PRODOC : MODULE DE RECHERCHE
«Epistémologie des dispositifs de vision et d’audition»
Requérante principale
Prof. Maria Tortajada, Université de Lausanne
Ce projet vise le renouvellement de l’approche historique du cinéma à travers le développement d’une épistémologie des dispositifs de vision et d’audition capable d’apporter une compréhension renouvelée des phénomènes audiovisuels.
Résumé
Pour l’approche épistémologique le repérage et le classement des différents médias selon des traits distinctifs qui les particulariseraient est insuffisant. Le travail repose sur la reconstitution des notions et concepts présupposés par les dispositifs de vision et d’audition à une époque donnée, pour faire apparaître la conjoncture, ou l’espace paradigmatique ou « l’épistémè », qu’ils déterminent. Il met l’accent sur une approche de sources théoriques et de sources techniques en tant que discours, et sur l’étude des pratiques d’une époque.

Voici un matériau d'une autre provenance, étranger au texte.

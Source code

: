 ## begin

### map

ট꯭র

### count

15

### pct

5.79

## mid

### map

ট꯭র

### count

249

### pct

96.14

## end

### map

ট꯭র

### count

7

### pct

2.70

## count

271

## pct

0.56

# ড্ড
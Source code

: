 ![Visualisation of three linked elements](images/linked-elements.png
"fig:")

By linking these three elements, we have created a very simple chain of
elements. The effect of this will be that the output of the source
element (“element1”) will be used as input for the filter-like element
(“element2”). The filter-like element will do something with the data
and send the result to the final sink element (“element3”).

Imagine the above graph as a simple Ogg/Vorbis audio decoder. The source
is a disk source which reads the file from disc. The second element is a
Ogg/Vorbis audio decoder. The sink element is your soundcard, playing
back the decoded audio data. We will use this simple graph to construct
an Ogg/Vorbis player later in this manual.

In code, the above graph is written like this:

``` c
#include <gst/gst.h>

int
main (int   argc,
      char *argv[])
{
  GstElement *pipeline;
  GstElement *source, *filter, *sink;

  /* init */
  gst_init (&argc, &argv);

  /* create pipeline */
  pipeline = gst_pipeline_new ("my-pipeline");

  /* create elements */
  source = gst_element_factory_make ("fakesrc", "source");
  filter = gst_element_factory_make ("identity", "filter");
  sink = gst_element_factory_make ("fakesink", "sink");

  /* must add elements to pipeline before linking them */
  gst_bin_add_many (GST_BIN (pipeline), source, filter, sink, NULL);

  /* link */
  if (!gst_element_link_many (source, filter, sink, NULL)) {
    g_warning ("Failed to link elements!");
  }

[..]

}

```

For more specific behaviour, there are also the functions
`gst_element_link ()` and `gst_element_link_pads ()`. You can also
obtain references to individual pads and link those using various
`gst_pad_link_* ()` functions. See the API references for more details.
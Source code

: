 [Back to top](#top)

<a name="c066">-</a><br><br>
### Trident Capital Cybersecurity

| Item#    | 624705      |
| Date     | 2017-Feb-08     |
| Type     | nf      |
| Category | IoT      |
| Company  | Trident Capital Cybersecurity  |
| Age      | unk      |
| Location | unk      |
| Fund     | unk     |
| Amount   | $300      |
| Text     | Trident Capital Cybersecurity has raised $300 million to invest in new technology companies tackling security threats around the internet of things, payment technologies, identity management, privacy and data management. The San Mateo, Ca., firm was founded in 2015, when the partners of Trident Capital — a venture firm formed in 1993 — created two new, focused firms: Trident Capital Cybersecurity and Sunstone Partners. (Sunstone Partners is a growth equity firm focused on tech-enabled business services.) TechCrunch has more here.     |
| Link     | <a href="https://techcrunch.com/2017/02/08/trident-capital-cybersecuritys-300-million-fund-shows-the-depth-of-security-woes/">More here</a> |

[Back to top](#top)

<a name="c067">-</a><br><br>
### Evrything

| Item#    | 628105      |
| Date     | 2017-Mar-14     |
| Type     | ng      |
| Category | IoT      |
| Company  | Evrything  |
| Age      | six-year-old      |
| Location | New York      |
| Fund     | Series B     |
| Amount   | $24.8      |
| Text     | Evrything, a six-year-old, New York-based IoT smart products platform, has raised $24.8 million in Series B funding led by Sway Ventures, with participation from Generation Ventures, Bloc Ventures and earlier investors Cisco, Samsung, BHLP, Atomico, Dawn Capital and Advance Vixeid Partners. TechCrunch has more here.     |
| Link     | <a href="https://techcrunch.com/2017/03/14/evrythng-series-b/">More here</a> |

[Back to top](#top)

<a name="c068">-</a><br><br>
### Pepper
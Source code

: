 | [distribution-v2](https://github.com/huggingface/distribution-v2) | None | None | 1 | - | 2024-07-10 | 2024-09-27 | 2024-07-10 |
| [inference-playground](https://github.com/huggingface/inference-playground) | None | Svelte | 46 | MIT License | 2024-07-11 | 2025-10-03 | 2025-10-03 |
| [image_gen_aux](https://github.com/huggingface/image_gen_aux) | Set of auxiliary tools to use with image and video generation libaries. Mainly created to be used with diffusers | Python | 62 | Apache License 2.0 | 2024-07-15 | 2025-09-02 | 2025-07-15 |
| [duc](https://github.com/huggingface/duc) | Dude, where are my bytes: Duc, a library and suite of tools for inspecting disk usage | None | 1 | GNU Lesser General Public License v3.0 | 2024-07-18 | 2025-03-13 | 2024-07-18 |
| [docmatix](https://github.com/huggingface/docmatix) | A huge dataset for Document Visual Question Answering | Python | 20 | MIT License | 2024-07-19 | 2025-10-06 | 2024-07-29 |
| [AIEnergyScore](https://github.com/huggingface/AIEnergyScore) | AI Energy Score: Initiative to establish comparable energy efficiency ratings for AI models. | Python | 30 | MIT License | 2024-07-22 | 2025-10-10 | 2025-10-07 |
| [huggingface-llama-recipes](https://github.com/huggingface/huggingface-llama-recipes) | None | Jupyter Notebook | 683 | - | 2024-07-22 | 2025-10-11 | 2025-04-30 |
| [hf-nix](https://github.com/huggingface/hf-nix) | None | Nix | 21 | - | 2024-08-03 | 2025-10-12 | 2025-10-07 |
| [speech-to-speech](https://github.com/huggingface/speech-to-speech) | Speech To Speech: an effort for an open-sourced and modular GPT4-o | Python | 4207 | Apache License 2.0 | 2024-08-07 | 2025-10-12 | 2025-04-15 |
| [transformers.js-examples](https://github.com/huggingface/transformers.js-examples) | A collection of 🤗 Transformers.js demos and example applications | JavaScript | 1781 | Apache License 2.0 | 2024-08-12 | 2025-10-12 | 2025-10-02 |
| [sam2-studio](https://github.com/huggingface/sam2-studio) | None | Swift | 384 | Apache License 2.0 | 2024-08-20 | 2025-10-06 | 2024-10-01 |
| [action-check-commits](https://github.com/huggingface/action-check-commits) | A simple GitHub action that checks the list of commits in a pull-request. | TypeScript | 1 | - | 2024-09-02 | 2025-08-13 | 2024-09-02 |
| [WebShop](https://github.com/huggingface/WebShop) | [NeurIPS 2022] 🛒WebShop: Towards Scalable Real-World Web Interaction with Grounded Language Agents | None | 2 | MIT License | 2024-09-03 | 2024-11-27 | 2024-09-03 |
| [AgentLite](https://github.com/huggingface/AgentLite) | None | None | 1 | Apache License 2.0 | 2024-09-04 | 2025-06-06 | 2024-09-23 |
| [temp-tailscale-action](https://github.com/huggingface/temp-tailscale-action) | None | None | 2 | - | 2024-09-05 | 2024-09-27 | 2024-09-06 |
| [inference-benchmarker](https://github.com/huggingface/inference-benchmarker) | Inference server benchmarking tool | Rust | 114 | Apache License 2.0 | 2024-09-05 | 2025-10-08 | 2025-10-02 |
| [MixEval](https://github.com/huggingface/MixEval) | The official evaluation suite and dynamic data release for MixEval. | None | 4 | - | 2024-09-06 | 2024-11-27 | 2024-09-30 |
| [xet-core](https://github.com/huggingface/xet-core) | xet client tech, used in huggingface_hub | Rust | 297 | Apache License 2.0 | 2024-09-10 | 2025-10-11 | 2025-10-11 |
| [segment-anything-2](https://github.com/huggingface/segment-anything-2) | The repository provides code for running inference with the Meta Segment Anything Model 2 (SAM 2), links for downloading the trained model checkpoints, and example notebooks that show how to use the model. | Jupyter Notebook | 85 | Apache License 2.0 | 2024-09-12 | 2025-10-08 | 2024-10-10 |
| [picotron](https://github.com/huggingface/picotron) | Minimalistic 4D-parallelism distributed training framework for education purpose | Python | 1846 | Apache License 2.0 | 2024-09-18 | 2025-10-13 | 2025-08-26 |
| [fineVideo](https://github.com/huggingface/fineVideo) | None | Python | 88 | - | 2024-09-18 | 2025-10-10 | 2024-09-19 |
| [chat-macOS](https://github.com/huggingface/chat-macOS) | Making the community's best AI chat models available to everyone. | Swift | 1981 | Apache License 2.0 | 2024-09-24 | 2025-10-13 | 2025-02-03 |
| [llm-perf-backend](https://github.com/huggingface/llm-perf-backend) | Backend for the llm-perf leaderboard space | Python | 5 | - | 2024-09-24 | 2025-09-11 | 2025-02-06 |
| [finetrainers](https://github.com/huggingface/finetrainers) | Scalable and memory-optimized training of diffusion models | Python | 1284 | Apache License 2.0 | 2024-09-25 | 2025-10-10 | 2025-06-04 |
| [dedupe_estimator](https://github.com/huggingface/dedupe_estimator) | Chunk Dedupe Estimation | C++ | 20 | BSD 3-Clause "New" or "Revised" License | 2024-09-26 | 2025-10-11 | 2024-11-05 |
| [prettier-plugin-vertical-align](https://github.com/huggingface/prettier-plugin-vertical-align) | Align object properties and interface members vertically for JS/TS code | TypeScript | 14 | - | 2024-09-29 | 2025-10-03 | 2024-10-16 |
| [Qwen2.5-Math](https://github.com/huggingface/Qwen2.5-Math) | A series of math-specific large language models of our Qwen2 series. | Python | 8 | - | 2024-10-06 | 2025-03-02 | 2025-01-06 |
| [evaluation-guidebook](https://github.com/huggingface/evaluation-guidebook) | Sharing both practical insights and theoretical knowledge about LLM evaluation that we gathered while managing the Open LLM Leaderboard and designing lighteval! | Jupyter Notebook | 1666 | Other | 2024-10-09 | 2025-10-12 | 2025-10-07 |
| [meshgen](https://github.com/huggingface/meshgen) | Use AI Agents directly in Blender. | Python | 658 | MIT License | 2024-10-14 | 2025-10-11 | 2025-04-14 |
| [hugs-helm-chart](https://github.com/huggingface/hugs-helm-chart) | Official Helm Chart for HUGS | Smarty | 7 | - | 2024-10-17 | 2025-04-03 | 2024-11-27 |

La recherche croise donc histoire et épistémologie. Elle aborde différentes périodes de l’histoire du cinéma : le moment dit de l’émergence du cinéma au tournant du XIXe au XXe siècle ; les années de l’écriture d’une histoire dite « du cinéma : 1910 -1960 »¸ le moment de l’élaboration théorique de la notion de « dispositif » dans la deuxième partie du XXe siècle.
Buts
L’objectif est d’analyser les catégories épistémiques à l’œuvre dans l’appréhension de divers dispositifs – et notamment du cinéma – afin de configurer cet espace paradigmatique, tant au plan des concepts instrumentaux proprement dits (du discours technique, historique ou esthétique) qu’à celui des concepts théoriques, épistémologiques. Il s’agira d’étudier les liens d’homologie, de transfert, de traduction qui peuvent s’opérer entre des secteurs apparemment éloignés de la représentation et de la pratique sociale (telle l’histoire de la médecine).
Signification
L’épistémologie des dispositifs de vision et d’audition entend proposer une compréhension neuve des phénomènes en cause dans le monde de l’audiovisuel. Sans céder à une acception trop vague de la « modernité » qui devient rapidement cumulative et comparative, il s’agit de proposer une compréhension rigoureuse de cette conjoncture, l’inscrire dans un savoir qui dépasse le cinéma mais dont celui-ci est l’une des plus sûres expressions. L’appréhension du cinéma en termes de « dispositif », avec la dimension concrète, positive qui s’attache à cette notion mais aussi bien avec sa dimension théorique, est le moyen d’engager cette réflexion nouvelle.